ACTIVITY: Restate each line below word for word, skipping every picture.

-------- RECORDS PROVIDED

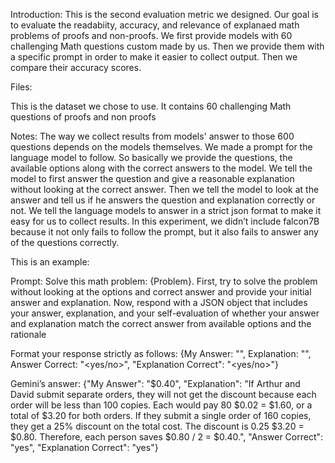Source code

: Introduction:
This is the second evaluation metric we designed. Our goal is to evaluate the readabiity, accuracy, and relevance of explanaed math problems of proofs and non-proofs. We first provide models with 60 challenging Math questions custom made by us. Then we provide them with a specific prompt in order to make it easier to collect output. Then we compare their accuracy scores.

Files:


This is the dataset we chose to use. It contains 60 challenging Math questions of proofs and non proofs



Notes:
The way we collect results from models' answer to those 600 questions depends on the models themselves. We made a prompt for the language model to follow. So basically we provide the questions, the available options along with the correct answers to the model. We tell the model to first answer the question and give a reasonable explanation without looking at the correct answer. Then we tell the model to look at the answer and tell us if he answers the question and explanation correctly or not. We tell the language models to answer in a strict json format to make it easy for us to collect results. In this experiment, we didn’t include falcon7B because it not only fails to follow the prompt, but it also fails to answer any of the questions correctly.

This is an example:

Prompt:
Solve this math problem: {Problem}. First, try to solve the problem without looking at the options and correct answer and provide your initial answer and explanation. Now, respond with a JSON object that includes your answer, explanation, and your self-evaluation of whether your answer and explanation match the correct answer from available options and the rationale

Format your response strictly as follows: {My Answer: "<answer>", Explanation: "<explanation>", Answer Correct: "<yes/no>", "Explanation Correct": "<yes/no>"}

Gemini’s answer:
{"My Answer": "$0.40", "Explanation": "If Arthur and David submit separate orders, they will not get the discount because each order will be less than 100 copies. Each would pay 80 $0.02 = $1.60, or a total of $3.20 for both orders. If they submit a single order of 160 copies, they get a 25% discount on the total cost. The discount is 0.25 $3.20 = $0.80. Therefore, each person saves $0.80 / 2 = $0.40.", "Answer Correct": "yes", "Explanation Correct": "yes"}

----------------

SOLUTION FOR THIS PROBLEM:
Source code

: Introduction:
This is the second evaluation metric we designed. Our goal is to evaluate the readabiity, accuracy, and relevance of explanaed math problems of proofs and non-proofs. We first provide models with 60 challenging Math questions custom made by us. Then we provide them with a specific prompt in order to make it easier to collect output. Then we compare their accuracy scores.

Files:


This is the dataset we chose to use. It contains 60 challenging Math questions of proofs and non proofs



Notes:
The way we collect results from models' answer to those 600 questions depends on the models themselves. We made a prompt for the language model to follow. So basically we provide the questions, the available options along with the correct answers to the model. We tell the model to first answer the question and give a reasonable explanation without looking at the correct answer. Then we tell the model to look at the answer and tell us if he answers the question and explanation correctly or not. We tell the language models to answer in a strict json format to make it easy for us to collect results. In this experiment, we didn’t include falcon7B because it not only fails to follow the prompt, but it also fails to answer any of the questions correctly.

This is an example:

Prompt:
Solve this math problem: {Problem}. First, try to solve the problem without looking at the options and correct answer and provide your initial answer and explanation. Now, respond with a JSON object that includes your answer, explanation, and your self-evaluation of whether your answer and explanation match the correct answer from available options and the rationale

Format your response strictly as follows: {My Answer: "<answer>", Explanation: "<explanation>", Answer Correct: "<yes/no>", "Explanation Correct": "<yes/no>"}

Gemini’s answer:
{"My Answer": "$0.40", "Explanation": "If Arthur and David submit separate orders, they will not get the discount because each order will be less than 100 copies. Each would pay 80 $0.02 = $1.60, or a total of $3.20 for both orders. If they submit a single order of 160 copies, they get a 25% discount on the total cost. The discount is 0.25 $3.20 = $0.80. Therefore, each person saves $0.80 / 2 = $0.40.", "Answer Correct": "yes", "Explanation Correct": "yes"}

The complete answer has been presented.